Appel à contribution
La journée d’étude se veut interdisciplinaire (histoire, sciences politiques, sociologie) et transpériodique puisqu’elle se propose de rassembler des travaux (achevés ou en cours) autour de la relation entre pouvoir et maladie, à la fois au niveau des conséquences des états pathologiques sur les puissants mais aussi au niveau de l’exercice du pouvoir, dans ses dérives ou par sa critique, comme une forme de maladie.
La figure du Prince malade est un poncif des systèmes monarchiques qui ne pensent la transmission du pouvoir qu’au moment du décès ou de l’abdication. En parallèle, l’exercice du pouvoir, de l’Antiquité à nos jours, est censé être synonyme d’une souffrance ou d’une fatigue en même temps qu’une forme de passion susceptible de déboucher sur la tyrannie et la cruauté, conçues alors comme des manifestations d’une forme de folie alimentée par l’autorité et la démesure qu’elle implique souvent. Les images du dictateur fou, paranoïaque ou cyclothymique, du monarque narcissique, apathique ou pervers, interrogent sur l’usage normatif de catégories médicales, genrées, morales et politiques qui sont étroitement associées, et au-delà de toute métaphore, dans le verdict ou le diagnostic historique.
L’objectif est d’étudier les interactions entre pouvoirs et états pathologiques (décrits comme tels au moment où ils se manifestent ou longtemps après) tant dans le cas d’une perturbation de l’autorité que dans celui d’une critique médicale de la puissance souveraine et de ses agents (dans les régimes autoritaires ou autres). L’enjeu est d’observer le dialogue entre politisation des faits pathologiques (la maladie du Prince est une crise politique) et, à l’inverse, la médicalisation du politique (les erreurs de gouvernance témoignent d’une déviance du Prince ou du régime voire d’une « maladie » plus globale du système).

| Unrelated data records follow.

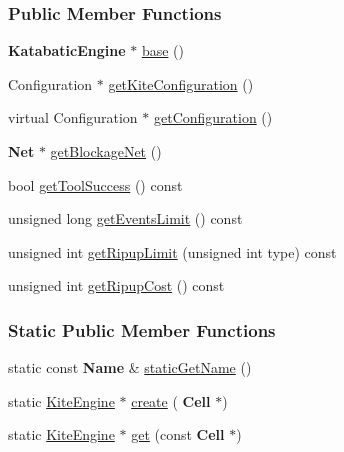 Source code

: \subsubsection*{Public Member Functions}
\begin{DoxyCompactItemize}
\item 
\textbf{ Katabatic\+Engine} $\ast$ \mbox{\hyperlink{classKite_1_1KiteEngine_a2313df62af32702cf749c15d349af5ea}{base}} ()
\item 
Configuration $\ast$ \mbox{\hyperlink{classKite_1_1KiteEngine_a1af1f95e771fba5c85a19ea2d686553a}{get\+Kite\+Configuration}} ()
\item 
virtual Configuration $\ast$ \mbox{\hyperlink{classKite_1_1KiteEngine_a9a7fbadfe526875680f698c76adfb128}{get\+Configuration}} ()
\item 
\textbf{ Net} $\ast$ \mbox{\hyperlink{classKite_1_1KiteEngine_aef6f41b0e8265ad574d1797f46ab9fa8}{get\+Blockage\+Net}} ()
\item 
bool \mbox{\hyperlink{classKite_1_1KiteEngine_ae88a4ccf0189655c785df38e5d75155c}{get\+Tool\+Success}} () const
\item 
unsigned long \mbox{\hyperlink{classKite_1_1KiteEngine_abb19e465ef249651bfc0efbe6f23ef1d}{get\+Events\+Limit}} () const
\item 
unsigned int \mbox{\hyperlink{classKite_1_1KiteEngine_aa9cc4f640a8b50dc1bcff8d938a09c3c}{get\+Ripup\+Limit}} (unsigned int type) const
\item 
unsigned int \mbox{\hyperlink{classKite_1_1KiteEngine_a1b4de41d8359251bcfbda288ec6bbbee}{get\+Ripup\+Cost}} () const
\end{DoxyCompactItemize}
\subsubsection*{Static Public Member Functions}
\begin{DoxyCompactItemize}
\item 
static const \textbf{ Name} \& \mbox{\hyperlink{classKite_1_1KiteEngine_a802eee6265da8d536db52d412f8a4afd}{static\+Get\+Name}} ()
\item 
static \mbox{\hyperlink{classKite_1_1KiteEngine}{Kite\+Engine}} $\ast$ \mbox{\hyperlink{classKite_1_1KiteEngine_a520d92a22c1becdc0fbbec927365db21}{create}} (\textbf{ Cell} $\ast$)
\item 
static \mbox{\hyperlink{classKite_1_1KiteEngine}{Kite\+Engine}} $\ast$ \mbox{\hyperlink{classKite_1_1KiteEngine_a9905ab1f7a970bc947adb8ddf54e55e1}{get}} (const \textbf{ Cell} $\ast$)
\end{DoxyCompactItemize}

Depuis l’Antiquité, l’exercice du pouvoir est scruté en tant que pratique exposée à des risques et des aléas multiples. L’ « ivresse » à laquelle on l’associe est en soi une expression révélatrice, à partir du langage courant, de la tendance à lire et à interpréter les actes déviants ou excessifs du pouvoir souverain comme les effets d’une maladie du Prince (When Illness Strikes the Leader, J. M. Post, R. S. Robins (dir.), Yale University Press, 1993). Entre les périodes antiques et modernes, les systèmes politiques ont eu tendance à centraliser, à des échelles différentes, la prise de décision en accentuant l’importance des épisodes pathologiques ou des handicaps dont pouvaient souffrir les dirigeants ou les dirigeantes (X. Le Person, « Practiques » et « practiqueurs ». La vie politique à la fin du règne de Henri III, Droz, 2002 ; S. Perez, La santé de Louis XIV. Une biohistoire du roi-Soleil, rééd., Perrin, 2010). Les cas de tyrans sanguinaires, d’empereurs fous, de rois goutteux ou impuissants, de reines névrosées, de successeurs handicapés ou « simples d’esprit », ont ponctué l’Histoire. Et ces topoi ont été renouvelés au cours de la période moderne dans une optique plus ou moins juridique : le roi de France a beau avoir deux corps, comme son homologue anglais, il souffre et meurt comme à peu près n’importe qui (R. Giesey, Le Roi ne meurt jamais, Flammarion, 1987/ S. Perez, « Le roi meurt un jour », introduction à La Mort des rois, Millon, 2006). Mais si chacun en convient, le droit successoral ferme les yeux sur la maladie pour ne tenir compte que du décès : pour le juriste, le Prince ne serait-il jamais malade ?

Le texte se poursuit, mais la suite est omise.